--- WORK REQUEST ---
Please return the full listing below without altering anything.

--- INFORMATION ---
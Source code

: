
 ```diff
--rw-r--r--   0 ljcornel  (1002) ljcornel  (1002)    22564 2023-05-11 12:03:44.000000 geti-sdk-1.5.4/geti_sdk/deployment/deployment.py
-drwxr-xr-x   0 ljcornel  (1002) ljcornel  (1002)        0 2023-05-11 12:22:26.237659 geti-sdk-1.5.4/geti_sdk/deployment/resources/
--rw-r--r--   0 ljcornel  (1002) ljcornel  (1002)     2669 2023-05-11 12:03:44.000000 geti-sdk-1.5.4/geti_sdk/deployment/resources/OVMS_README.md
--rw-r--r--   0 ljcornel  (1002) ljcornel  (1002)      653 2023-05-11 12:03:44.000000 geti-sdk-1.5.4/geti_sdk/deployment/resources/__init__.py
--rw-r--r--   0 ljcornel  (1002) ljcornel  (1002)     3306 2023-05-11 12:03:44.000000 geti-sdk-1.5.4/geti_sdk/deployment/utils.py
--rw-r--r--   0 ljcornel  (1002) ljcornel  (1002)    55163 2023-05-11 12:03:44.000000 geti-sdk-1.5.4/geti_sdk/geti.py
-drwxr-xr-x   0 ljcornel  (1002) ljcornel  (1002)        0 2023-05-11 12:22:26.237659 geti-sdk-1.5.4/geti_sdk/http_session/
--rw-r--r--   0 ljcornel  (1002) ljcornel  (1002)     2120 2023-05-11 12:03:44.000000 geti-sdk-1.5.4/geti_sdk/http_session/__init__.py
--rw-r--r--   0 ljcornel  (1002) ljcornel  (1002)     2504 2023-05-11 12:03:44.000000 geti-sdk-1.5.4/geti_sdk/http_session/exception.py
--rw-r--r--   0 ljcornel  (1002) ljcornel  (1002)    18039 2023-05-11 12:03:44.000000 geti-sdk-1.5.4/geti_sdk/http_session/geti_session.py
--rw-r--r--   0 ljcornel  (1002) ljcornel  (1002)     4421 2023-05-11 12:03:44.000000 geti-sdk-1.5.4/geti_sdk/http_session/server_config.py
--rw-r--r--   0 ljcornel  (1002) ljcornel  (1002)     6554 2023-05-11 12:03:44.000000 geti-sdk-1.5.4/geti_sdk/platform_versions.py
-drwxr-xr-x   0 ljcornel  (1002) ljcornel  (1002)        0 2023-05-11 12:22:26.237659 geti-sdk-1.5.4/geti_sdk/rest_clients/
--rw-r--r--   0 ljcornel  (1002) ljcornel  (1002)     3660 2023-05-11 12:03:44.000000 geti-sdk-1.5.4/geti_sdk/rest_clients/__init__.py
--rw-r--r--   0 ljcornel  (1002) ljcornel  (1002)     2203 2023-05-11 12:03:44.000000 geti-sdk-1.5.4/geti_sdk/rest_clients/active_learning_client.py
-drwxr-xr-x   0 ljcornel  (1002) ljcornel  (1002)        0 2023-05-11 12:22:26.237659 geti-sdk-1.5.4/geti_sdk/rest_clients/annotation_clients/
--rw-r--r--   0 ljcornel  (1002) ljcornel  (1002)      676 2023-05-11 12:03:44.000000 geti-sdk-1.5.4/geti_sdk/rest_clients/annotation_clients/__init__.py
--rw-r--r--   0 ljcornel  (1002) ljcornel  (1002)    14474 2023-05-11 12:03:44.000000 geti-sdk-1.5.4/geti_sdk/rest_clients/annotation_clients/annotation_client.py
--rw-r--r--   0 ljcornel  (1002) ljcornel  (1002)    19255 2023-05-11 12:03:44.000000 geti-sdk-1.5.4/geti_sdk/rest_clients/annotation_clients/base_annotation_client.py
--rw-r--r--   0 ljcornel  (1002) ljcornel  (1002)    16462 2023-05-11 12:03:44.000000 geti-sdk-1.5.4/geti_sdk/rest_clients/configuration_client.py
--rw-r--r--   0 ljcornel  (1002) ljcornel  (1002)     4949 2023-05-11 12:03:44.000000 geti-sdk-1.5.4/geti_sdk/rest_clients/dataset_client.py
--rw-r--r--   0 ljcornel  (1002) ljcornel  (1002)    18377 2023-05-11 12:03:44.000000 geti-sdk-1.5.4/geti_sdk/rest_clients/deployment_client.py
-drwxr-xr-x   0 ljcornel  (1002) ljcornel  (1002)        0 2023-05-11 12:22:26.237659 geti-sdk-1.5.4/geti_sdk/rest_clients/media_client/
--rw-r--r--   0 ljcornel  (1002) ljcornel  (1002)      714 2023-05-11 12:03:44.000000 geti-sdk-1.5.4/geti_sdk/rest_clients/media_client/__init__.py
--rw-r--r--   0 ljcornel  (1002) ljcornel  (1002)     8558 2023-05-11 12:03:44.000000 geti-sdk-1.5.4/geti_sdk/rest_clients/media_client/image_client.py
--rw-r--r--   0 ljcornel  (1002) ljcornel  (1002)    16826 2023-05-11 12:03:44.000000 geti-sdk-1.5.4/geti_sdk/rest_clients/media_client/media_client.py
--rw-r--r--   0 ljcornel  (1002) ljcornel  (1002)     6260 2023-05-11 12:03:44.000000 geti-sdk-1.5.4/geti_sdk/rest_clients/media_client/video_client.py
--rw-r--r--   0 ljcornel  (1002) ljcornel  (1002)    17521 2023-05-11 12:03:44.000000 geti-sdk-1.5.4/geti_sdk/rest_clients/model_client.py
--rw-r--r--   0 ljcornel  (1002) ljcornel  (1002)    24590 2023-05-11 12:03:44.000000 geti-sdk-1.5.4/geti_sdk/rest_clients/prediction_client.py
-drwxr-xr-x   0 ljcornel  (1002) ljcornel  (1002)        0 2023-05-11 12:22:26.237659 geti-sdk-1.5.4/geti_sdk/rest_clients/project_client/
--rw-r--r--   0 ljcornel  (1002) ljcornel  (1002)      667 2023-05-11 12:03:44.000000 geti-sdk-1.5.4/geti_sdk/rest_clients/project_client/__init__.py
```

--- SOLUTION BELOW ---
Source code

:
 ```diff
--rw-r--r--   0 ljcornel  (1002) ljcornel  (1002)    22564 2023-05-11 12:03:44.000000 geti-sdk-1.5.4/geti_sdk/deployment/deployment.py
-drwxr-xr-x   0 ljcornel  (1002) ljcornel  (1002)        0 2023-05-11 12:22:26.237659 geti-sdk-1.5.4/geti_sdk/deployment/resources/
--rw-r--r--   0 ljcornel  (1002) ljcornel  (1002)     2669 2023-05-11 12:03:44.000000 geti-sdk-1.5.4/geti_sdk/deployment/resources/OVMS_README.md
--rw-r--r--   0 ljcornel  (1002) ljcornel  (1002)      653 2023-05-11 12:03:44.000000 geti-sdk-1.5.4/geti_sdk/deployment/resources/__init__.py
--rw-r--r--   0 ljcornel  (1002) ljcornel  (1002)     3306 2023-05-11 12:03:44.000000 geti-sdk-1.5.4/geti_sdk/deployment/utils.py
--rw-r--r--   0 ljcornel  (1002) ljcornel  (1002)    55163 2023-05-11 12:03:44.000000 geti-sdk-1.5.4/geti_sdk/geti.py
-drwxr-xr-x   0 ljcornel  (1002) ljcornel  (1002)        0 2023-05-11 12:22:26.237659 geti-sdk-1.5.4/geti_sdk/http_session/
--rw-r--r--   0 ljcornel  (1002) ljcornel  (1002)     2120 2023-05-11 12:03:44.000000 geti-sdk-1.5.4/geti_sdk/http_session/__init__.py
--rw-r--r--   0 ljcornel  (1002) ljcornel  (1002)     2504 2023-05-11 12:03:44.000000 geti-sdk-1.5.4/geti_sdk/http_session/exception.py
--rw-r--r--   0 ljcornel  (1002) ljcornel  (1002)    18039 2023-05-11 12:03:44.000000 geti-sdk-1.5.4/geti_sdk/http_session/geti_session.py
--rw-r--r--   0 ljcornel  (1002) ljcornel  (1002)     4421 2023-05-11 12:03:44.000000 geti-sdk-1.5.4/geti_sdk/http_session/server_config.py
--rw-r--r--   0 ljcornel  (1002) ljcornel  (1002)     6554 2023-05-11 12:03:44.000000 geti-sdk-1.5.4/geti_sdk/platform_versions.py
-drwxr-xr-x   0 ljcornel  (1002) ljcornel  (1002)        0 2023-05-11 12:22:26.237659 geti-sdk-1.5.4/geti_sdk/rest_clients/
--rw-r--r--   0 ljcornel  (1002) ljcornel  (1002)     3660 2023-05-11 12:03:44.000000 geti-sdk-1.5.4/geti_sdk/rest_clients/__init__.py
--rw-r--r--   0 ljcornel  (1002) ljcornel  (1002)     2203 2023-05-11 12:03:44.000000 geti-sdk-1.5.4/geti_sdk/rest_clients/active_learning_client.py
-drwxr-xr-x   0 ljcornel  (1002) ljcornel  (1002)        0 2023-05-11 12:22:26.237659 geti-sdk-1.5.4/geti_sdk/rest_clients/annotation_clients/
--rw-r--r--   0 ljcornel  (1002) ljcornel  (1002)      676 2023-05-11 12:03:44.000000 geti-sdk-1.5.4/geti_sdk/rest_clients/annotation_clients/__init__.py
--rw-r--r--   0 ljcornel  (1002) ljcornel  (1002)    14474 2023-05-11 12:03:44.000000 geti-sdk-1.5.4/geti_sdk/rest_clients/annotation_clients/annotation_client.py
--rw-r--r--   0 ljcornel  (1002) ljcornel  (1002)    19255 2023-05-11 12:03:44.000000 geti-sdk-1.5.4/geti_sdk/rest_clients/annotation_clients/base_annotation_client.py
--rw-r--r--   0 ljcornel  (1002) ljcornel  (1002)    16462 2023-05-11 12:03:44.000000 geti-sdk-1.5.4/geti_sdk/rest_clients/configuration_client.py
--rw-r--r--   0 ljcornel  (1002) ljcornel  (1002)     4949 2023-05-11 12:03:44.000000 geti-sdk-1.5.4/geti_sdk/rest_clients/dataset_client.py
--rw-r--r--   0 ljcornel  (1002) ljcornel  (1002)    18377 2023-05-11 12:03:44.000000 geti-sdk-1.5.4/geti_sdk/rest_clients/deployment_client.py
-drwxr-xr-x   0 ljcornel  (1002) ljcornel  (1002)        0 2023-05-11 12:22:26.237659 geti-sdk-1.5.4/geti_sdk/rest_clients/media_client/
--rw-r--r--   0 ljcornel  (1002) ljcornel  (1002)      714 2023-05-11 12:03:44.000000 geti-sdk-1.5.4/geti_sdk/rest_clients/media_client/__init__.py
--rw-r--r--   0 ljcornel  (1002) ljcornel  (1002)     8558 2023-05-11 12:03:44.000000 geti-sdk-1.5.4/geti_sdk/rest_clients/media_client/image_client.py
--rw-r--r--   0 ljcornel  (1002) ljcornel  (1002)    16826 2023-05-11 12:03:44.000000 geti-sdk-1.5.4/geti_sdk/rest_clients/media_client/media_client.py
--rw-r--r--   0 ljcornel  (1002) ljcornel  (1002)     6260 2023-05-11 12:03:44.000000 geti-sdk-1.5.4/geti_sdk/rest_clients/media_client/video_client.py
--rw-r--r--   0 ljcornel  (1002) ljcornel  (1002)    17521 2023-05-11 12:03:44.000000 geti-sdk-1.5.4/geti_sdk/rest_clients/model_client.py
--rw-r--r--   0 ljcornel  (1002) ljcornel  (1002)    24590 2023-05-11 12:03:44.000000 geti-sdk-1.5.4/geti_sdk/rest_clients/prediction_client.py
-drwxr-xr-x   0 ljcornel  (1002) ljcornel  (1002)        0 2023-05-11 12:22:26.237659 geti-sdk-1.5.4/geti_sdk/rest_clients/project_client/
--rw-r--r--   0 ljcornel  (1002) ljcornel  (1002)      667 2023-05-11 12:03:44.000000 geti-sdk-1.5.4/geti_sdk/rest_clients/project_client/__init__.py
```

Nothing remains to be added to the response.